🤖 AI Summary
This work addresses the trade-off between efficiency and fidelity in existing 4D Gaussian splatting methods for autonomous driving scene reconstruction, where per-scene optimization lacks scalability and feedforward approaches suffer from insufficient photometric accuracy. To overcome these limitations, we propose ReconDrive—a feedforward framework built upon the 3D foundation model VGGT—that achieves efficient, high-fidelity reconstruction by decoupling spatial coordinate and appearance attribute prediction, introducing a mixture-of-Gaussians prediction head, and designing an explicit motion-aware 4D synthesis mechanism that jointly models static and dynamic elements. Experiments on nuScenes demonstrate that ReconDrive significantly outperforms current feedforward methods, achieving reconstruction quality, novel-view synthesis, and 3D perception performance comparable to per-scene optimization while offering orders-of-magnitude faster inference.
📝 Abstract
High-fidelity visual reconstruction and novel-view synthesis are essential for realistic closed-loop evaluation in autonomous driving.

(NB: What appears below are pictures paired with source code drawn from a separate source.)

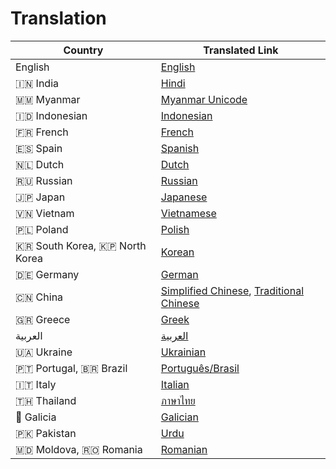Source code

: # Translation

| Country | Translated Link |
| --- | --- |
| English | [English](README.md) |
| 🇮🇳 India | [Hindi](translations/README.hi.md) |
| 🇲🇲 Myanmar | [Myanmar Unicode](translations/README.mm_unicode.md) |
| 🇮🇩 Indonesian | [Indonesian](translations/README.id.md) |
| 🇫🇷 French | [French](translations/README.fr.md) |
| 🇪🇸 Spain | [Spanish](translations/README.es.md) |
| 🇳🇱 Dutch | [Dutch](translations/README.nl.md) |
| 🇷🇺 Russian | [Russian](translations/README.ru.md) |
| 🇯🇵 Japan | [Japanese](translations/README.ja.md) |
| 🇻🇳 Vietnam | [Vietnamese](translations/README.vn.md) |
| 🇵🇱 Poland | [Polish](translations/README.pl.md) |
| 🇰🇷 South Korea, 🇰🇵 North Korea | [Korean](translations/README.ko.md) |
| 🇩🇪 Germany | [German](translations/README.de.md) |
| 🇨🇳 China | [Simplified Chinese](translations/README.chs.md), [Traditional Chinese](translations/README.cht.md) |
| 🇬🇷 Greece | [Greek](translations/README.gr.md) |
| العربية | [العربية](translations/README.ar.md) |
| 🇺🇦 Ukraine | [Ukrainian](translations/README.ua.md) |
| 🇵🇹 Portugal, 🇧🇷 Brazil | [Português/Brasil](translations/README.pt_br.md) |
| 🇮🇹 Italy | [Italian](translations/README.it.md)
| 🇹🇭 Thailand | [ภาษาไทย](translations/README.th.md) |
| 🏴󠁥󠁳󠁧󠁡󠁿 Galicia | [Galician](translations/README.gl.md) |
| 🇵🇰 Pakistan | [Urdu](translations/README.ur.md) |
| :moldova: Moldova, :romania: Romania | [Romanian](translation/README.ro.md)|

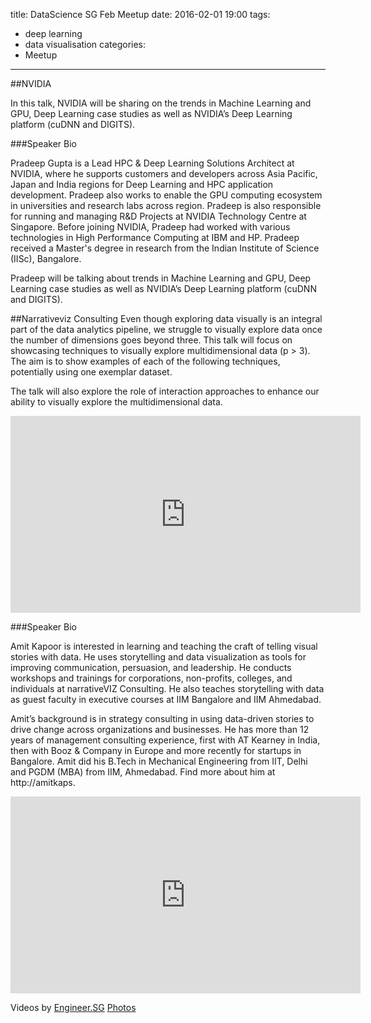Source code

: title: DataScience SG Feb Meetup
date: 2016-02-01 19:00
tags:
  - deep learning
  - data visualisation
categories:
  - Meetup
---

##NVIDIA

In this talk, NVIDIA will be sharing on the trends in Machine Learning and GPU, Deep Learning case studies as well as NVIDIA’s Deep Learning platform (cuDNN and DIGITS).

###Speaker Bio

Pradeep Gupta is a Lead HPC & Deep Learning Solutions Architect at NVIDIA, where he supports customers and developers across Asia Pacific, Japan and India regions for Deep Learning and HPC application development. Pradeep also works to enable the GPU computing ecosystem in universities and research labs across region. Pradeep is also responsible for running and managing R&D Projects at NVIDIA Technology Centre at Singapore. Before joining NVIDIA, Pradeep had worked with various technologies in High Performance Computing at IBM and HP. Pradeep received a Master's degree in research from the Indian Institute of Science (IISc), Bangalore.

Pradeep will be talking about trends in Machine Learning and GPU, Deep Learning case studies as well as NVIDIA’s Deep Learning platform (cuDNN and DIGITS).

##Narrativeviz Consulting
Even though exploring data visually is an integral part of the data analytics pipeline, we struggle to visually explore data once the number of dimensions goes beyond three. This talk will focus on showcasing techniques to visually explore multidimensional data (p > 3). The aim is to show examples of each of the following techniques, potentially using one exemplar dataset.

The talk will also explore the role of interaction approaches to enhance our ability to visually explore the multidimensional data.

<iframe width="560" height="315" src="https://www.youtube.com/embed/3T74DxXkO5Y" frameborder="0" allowfullscreen></iframe>

###Speaker Bio

Amit Kapoor is interested in learning and teaching the craft of telling visual stories with data. He uses storytelling and data visualization as tools for improving communication, persuasion, and leadership. He conducts workshops and trainings for corporations, non-profits, colleges, and individuals at narrativeVIZ Consulting. He also teaches storytelling with data as guest faculty in executive courses at IIM Bangalore and IIM Ahmedabad.

Amit’s background is in strategy consulting in using data-driven stories to drive change across organizations and businesses. He has more than 12 years of management consulting experience, first with AT Kearney in India, then with Booz & Company in Europe and more recently for startups in Bangalore. Amit did his B.Tech in Mechanical Engineering from IIT, Delhi and PGDM (MBA) from IIM, Ahmedabad. Find more about him at http://amitkaps.

<iframe width="560" height="315" src="https://www.youtube.com/embed/N9uaQf6CSL8" frameborder="0" allowfullscreen></iframe>

Videos by [Engineer.SG](http://engineer.sg)
[Photos](https://www.facebook.com/media/set/?set=oa.443221099220419&type=1)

While 4D Gaussian Splatting (4DGS) offers a promising balance of accuracy and efficiency, existing per-scene optimization methods require costly iterative refinement, rendering them unscalable for extensive urban environments. Conversely, current feed-forward approaches often suffer from degraded photometric quality. To address these limitations, we propose ReconDrive, a feed-forward framework that leverages and extends the 3D foundation model VGGT for rapid, high-fidelity 4DGS generation. Our architecture introduces two core adaptations to tailor the foundation model to dynamic driving scenes: (1) Hybrid Gaussian Prediction Heads, which decouple the regression of spatial coordinates and appearance attributes to overcome the photometric deficiencies inherent in generalized foundation features; and (2) a Static-Dynamic 4D Composition strategy that explicitly captures temporal motion via velocity modeling to represent complex dynamic environments. Benchmarked on nuScenes, ReconDrive significantly outperforms existing feed-forward baselines in reconstruction, novel-view synthesis, and 3D perception. It achieves performance competitive with per-scene optimization while being orders of magnitude faster, providing a scalable and practical solution for realistic driving simulation.